HOW TO COMPLETE THIS TASK: Find the word "aktivnosti" in the listing, and copy out each line where it turns up.

***** INPUT

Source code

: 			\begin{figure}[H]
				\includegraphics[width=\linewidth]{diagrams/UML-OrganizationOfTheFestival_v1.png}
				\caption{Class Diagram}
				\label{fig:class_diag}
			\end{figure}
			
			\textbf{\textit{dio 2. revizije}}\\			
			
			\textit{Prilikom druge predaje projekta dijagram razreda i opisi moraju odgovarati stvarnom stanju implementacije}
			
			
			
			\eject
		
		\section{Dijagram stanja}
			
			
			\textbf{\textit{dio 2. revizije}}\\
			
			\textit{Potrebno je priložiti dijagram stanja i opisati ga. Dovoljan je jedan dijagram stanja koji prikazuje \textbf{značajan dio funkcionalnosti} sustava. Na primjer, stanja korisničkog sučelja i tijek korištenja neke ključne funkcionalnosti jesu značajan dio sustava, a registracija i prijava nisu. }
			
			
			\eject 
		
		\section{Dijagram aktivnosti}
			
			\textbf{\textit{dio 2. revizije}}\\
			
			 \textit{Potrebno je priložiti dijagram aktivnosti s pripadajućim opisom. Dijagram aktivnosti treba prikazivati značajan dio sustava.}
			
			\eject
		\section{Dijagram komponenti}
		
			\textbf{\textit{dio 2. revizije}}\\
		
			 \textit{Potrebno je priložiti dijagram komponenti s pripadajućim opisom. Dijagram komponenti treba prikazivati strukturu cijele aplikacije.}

**********

RESULT:
		\section{Dijagram aktivnosti}
			 \textit{Potrebno je priložiti dijagram aktivnosti s pripadajućim opisom. Dijagram aktivnosti treba prikazivati značajan dio sustava.}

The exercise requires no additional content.